Даже странно. Будто инопланетяне. Но неожиданно ему это понравилось. Нет, нет, не жить так – открыто, а наблюдать за их жизнью. Наблюдать, сравнивать, примерять на себя.
Вывод, который он сделал к концу второго дня наблюдений, его ошеломил.
Он тоже хотел бы так жить! Неторопливо, безбоязненно, уверенно и безопасно. И даже немного понял ее, сбежавшую именно сюда – в холод, а не в тропический рай Таиланда, куда был ею куплен билет три года назад. Она чувствовала себя здесь защищенной. И хотя местные жители не очень, по его наблюдениям, ее любили, никто не захотел говорить о ней. Ни хорошо, ни плохо. Никто!
Супружеская спальня в доме супругов Ирве располагалась на втором этаже. Она была просторной, на всю ширину дома. Одно огромное окно, смотревшее на море. Что там, за этим окном, рассмотреть ему не удалось. Даже стоя на самом краю пирса с полевым биноклем, он ничего не увидел. Кроме нервно дергающихся теней на потолке, освещаемых каким-то неверным, прыгающим светом.
В спальне, видимо, тоже был камин. И супруги Ирве занимались любовью в его свете. Подолгу занимались. Он засекал, наблюдая за эротической пляской теней на потолке. Минут сорок, пятьдесят. Этот доктор Ирве просто неутомим, сделал он вывод минувшим вечером, вернувшись в номер вконец продрогшим и промокшим. Так подолгу заниматься сексом он сам мог только в молодые годы. Когда его жена Ирина была очень юной, очень пылкой и целиком принадлежала только ему одному.
Сейчас жены у него не было. И любой другой женщины не было давно. И подглядывая в окна чужой спальни, он вдруг почувствовал первобытный голод. По женщине. Все равно по какой женщине.

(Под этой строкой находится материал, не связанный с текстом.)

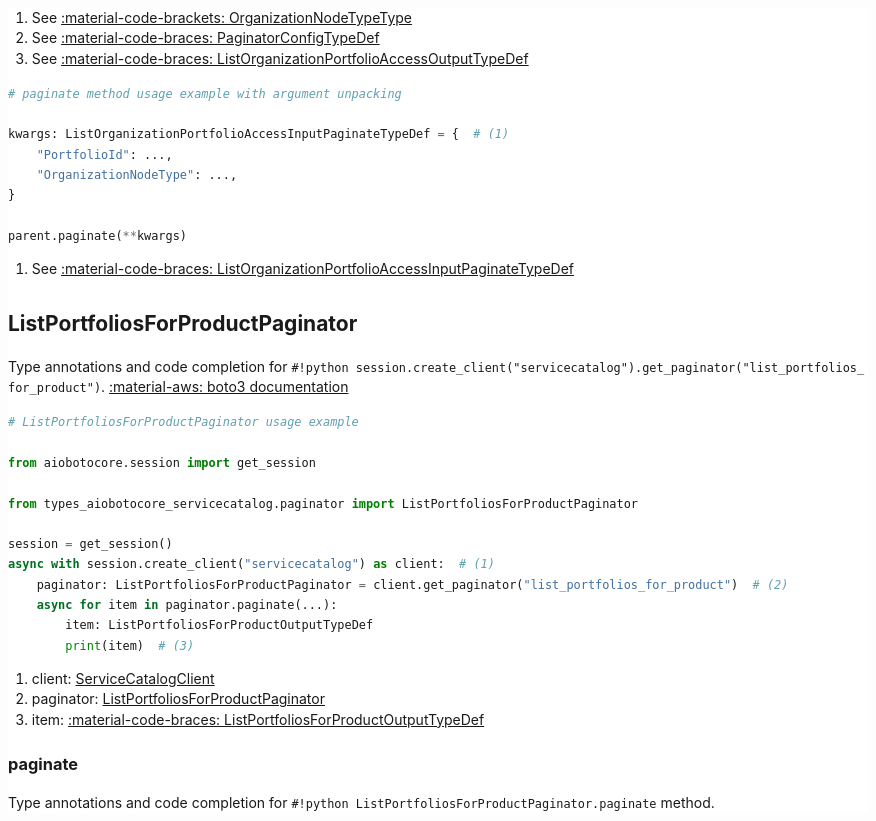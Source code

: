1. See [:material-code-brackets: OrganizationNodeTypeType](./literals.md#organizationnodetypetype) 
2. See [:material-code-braces: PaginatorConfigTypeDef](./type_defs.md#paginatorconfigtypedef) 
3. See [:material-code-braces: ListOrganizationPortfolioAccessOutputTypeDef](./type_defs.md#listorganizationportfolioaccessoutputtypedef) 


```python
# paginate method usage example with argument unpacking

kwargs: ListOrganizationPortfolioAccessInputPaginateTypeDef = {  # (1)
    "PortfolioId": ...,
    "OrganizationNodeType": ...,
}

parent.paginate(**kwargs)
```

1. See [:material-code-braces: ListOrganizationPortfolioAccessInputPaginateTypeDef](./type_defs.md#listorganizationportfolioaccessinputpaginatetypedef) 
## ListPortfoliosForProductPaginator

Type annotations and code completion for `#!python session.create_client("servicecatalog").get_paginator("list_portfolios_for_product")`.
[:material-aws: boto3 documentation](https://boto3.amazonaws.com/v1/documentation/api/latest/reference/services/servicecatalog/paginator/ListPortfoliosForProduct.html#ServiceCatalog.Paginator.ListPortfoliosForProduct)

```python
# ListPortfoliosForProductPaginator usage example

from aiobotocore.session import get_session

from types_aiobotocore_servicecatalog.paginator import ListPortfoliosForProductPaginator

session = get_session()
async with session.create_client("servicecatalog") as client:  # (1)
    paginator: ListPortfoliosForProductPaginator = client.get_paginator("list_portfolios_for_product")  # (2)
    async for item in paginator.paginate(...):
        item: ListPortfoliosForProductOutputTypeDef
        print(item)  # (3)
```

1. client: [ServiceCatalogClient](./client.md)
2. paginator: [ListPortfoliosForProductPaginator](./paginators.md#listportfoliosforproductpaginator)
3. item: [:material-code-braces: ListPortfoliosForProductOutputTypeDef](./type_defs.md#listportfoliosforproductoutputtypedef) 


### paginate

Type annotations and code completion for `#!python ListPortfoliosForProductPaginator.paginate` method.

Так он думал, оплачивая услуги проститутки, которая должна была прийти к нему в номер через час после оплаты.
Девушка была молодой, приятной на лицо, но немного полненькой. Но дело свое знала. За оплаченный час он вымотался так, что не смог проводить ее до двери, распластавшись на кровати. Думал, что уснет, как только за девушкой закроется дверь.
Не вышло.
Утолив первобытный голод тела чем подвернулось, он тут же начал думать о супружеской паре Ирве. Представлял себе их спальню с камином, в котором жарко полыхали дрова. Представлял широкую кровать, заправленную темно-синим бельем. Почему-то ему казалось, что белье в их спальне именно темно-синего цвета, под цвет штормового моря, облизывающего берега острова. Этот цвет должен красиво оттенять ее бледную кожу и светлые волосы. Об этом он тоже зачем-то думал. Слышал шуршание накрахмаленных простыней, когда супруг Ирве переворачивал ее со спины на живот.

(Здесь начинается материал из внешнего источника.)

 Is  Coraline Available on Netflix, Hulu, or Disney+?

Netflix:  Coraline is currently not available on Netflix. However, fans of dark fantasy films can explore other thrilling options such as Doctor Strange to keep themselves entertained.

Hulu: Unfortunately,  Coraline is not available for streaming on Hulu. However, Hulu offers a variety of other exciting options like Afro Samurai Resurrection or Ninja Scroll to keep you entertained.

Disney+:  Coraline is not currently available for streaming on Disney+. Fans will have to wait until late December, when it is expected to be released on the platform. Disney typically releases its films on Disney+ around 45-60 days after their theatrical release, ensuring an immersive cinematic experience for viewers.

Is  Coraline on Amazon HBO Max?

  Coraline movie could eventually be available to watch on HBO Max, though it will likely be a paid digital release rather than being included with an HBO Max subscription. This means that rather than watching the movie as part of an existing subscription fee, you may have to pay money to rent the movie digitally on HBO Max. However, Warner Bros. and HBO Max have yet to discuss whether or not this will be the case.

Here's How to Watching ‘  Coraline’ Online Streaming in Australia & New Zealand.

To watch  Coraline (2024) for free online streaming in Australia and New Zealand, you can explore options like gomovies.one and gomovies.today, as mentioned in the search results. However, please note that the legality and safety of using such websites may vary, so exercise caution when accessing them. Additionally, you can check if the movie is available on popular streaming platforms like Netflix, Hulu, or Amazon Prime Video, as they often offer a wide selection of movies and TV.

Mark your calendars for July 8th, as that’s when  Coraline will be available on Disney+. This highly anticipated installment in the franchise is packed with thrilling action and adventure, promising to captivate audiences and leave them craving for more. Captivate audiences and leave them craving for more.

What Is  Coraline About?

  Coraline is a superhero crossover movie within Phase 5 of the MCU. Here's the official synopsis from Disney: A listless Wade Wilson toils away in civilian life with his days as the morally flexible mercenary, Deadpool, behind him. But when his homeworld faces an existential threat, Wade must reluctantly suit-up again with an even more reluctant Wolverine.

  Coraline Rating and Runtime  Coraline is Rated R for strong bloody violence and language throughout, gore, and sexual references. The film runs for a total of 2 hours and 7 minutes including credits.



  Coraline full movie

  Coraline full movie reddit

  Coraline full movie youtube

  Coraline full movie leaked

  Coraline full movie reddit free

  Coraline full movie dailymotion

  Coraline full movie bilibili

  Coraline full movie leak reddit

С какой стати эти мысли лезли ему в голову? Зачем он об этом думал, пытаясь уснуть?!
Какие тут, к чертям, скороговорки, если перед глазами все время было ее лицо. Новое, еще более прекрасное, но точно ее лицо. Лицо Майковой Лилии, которую потеряли в России десятки сыщиков, не сумев отыскать ее за три года. И которую он сумел вычислить за три месяца.
Устинов вдавил голову в подушку, с силой зажмурил глаза и принялся вспоминать, с чего началось его расследование.

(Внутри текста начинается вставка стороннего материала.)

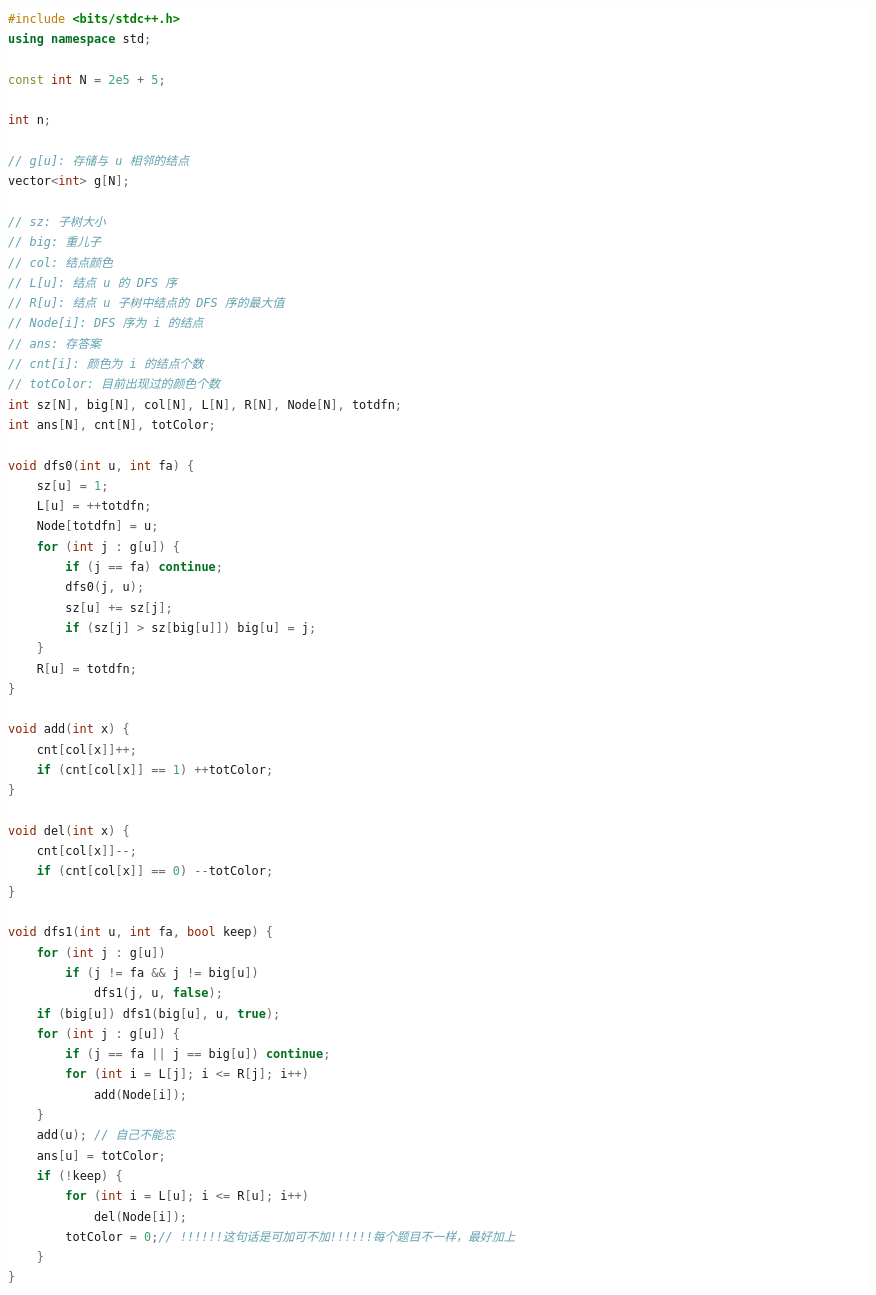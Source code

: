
 ```cpp
#include <bits/stdc++.h>
using namespace std;

const int N = 2e5 + 5;

int n;

// g[u]: 存储与 u 相邻的结点
vector<int> g[N];

// sz: 子树大小
// big: 重儿子
// col: 结点颜色
// L[u]: 结点 u 的 DFS 序
// R[u]: 结点 u 子树中结点的 DFS 序的最大值
// Node[i]: DFS 序为 i 的结点
// ans: 存答案
// cnt[i]: 颜色为 i 的结点个数
// totColor: 目前出现过的颜色个数
int sz[N], big[N], col[N], L[N], R[N], Node[N], totdfn;
int ans[N], cnt[N], totColor;

void dfs0(int u, int fa) {
	sz[u] = 1;
	L[u] = ++totdfn;
	Node[totdfn] = u;
	for (int j : g[u]) {
		if (j == fa) continue;
		dfs0(j, u);
		sz[u] += sz[j];
		if (sz[j] > sz[big[u]]) big[u] = j;
	}
	R[u] = totdfn;
}

void add(int x) {
	cnt[col[x]]++;
	if (cnt[col[x]] == 1) ++totColor;
}

void del(int x) {
	cnt[col[x]]--;
	if (cnt[col[x]] == 0) --totColor;
}

void dfs1(int u, int fa, bool keep) {
	for (int j : g[u]) 
		if (j != fa && j != big[u]) 
			dfs1(j, u, false);
	if (big[u]) dfs1(big[u], u, true);
	for (int j : g[u]) {
		if (j == fa || j == big[u]) continue;
		for (int i = L[j]; i <= R[j]; i++) 
			add(Node[i]);
	}
	add(u); // 自己不能忘
	ans[u] = totColor;
	if (!keep) {
		for (int i = L[u]; i <= R[u]; i++)
			del(Node[i]);
       	totColor = 0;// !!!!!!这句话是可加可不加!!!!!!每个题目不一样，最好加上
	}
}
```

Неделю он изучал копии всех документов, которыми были полны папки с ужасающим своей жестокостью делом.
Был убит единственный сын Кадашова – Иван. Был расстрелян в упор очередью из автомата. И пятеро его охранников тогда погибли. Кто умер сразу, кто в больнице от ранений. О них Устинов читал бегло. Досье Ивана изучил досконально. И сам того не желая, проникся сочувствием. Парень был чистым, не загаженным отцовскими делами. Работать на отца не хотел. Тот настаивал. Уволил предыдущего охранника, отвечающего за сбор денег. И на его место поставил Ивана. Первый рабочий день Ивана оказался и последним. Иван был убит. Деньги были похищены. Весьма солидная сумма.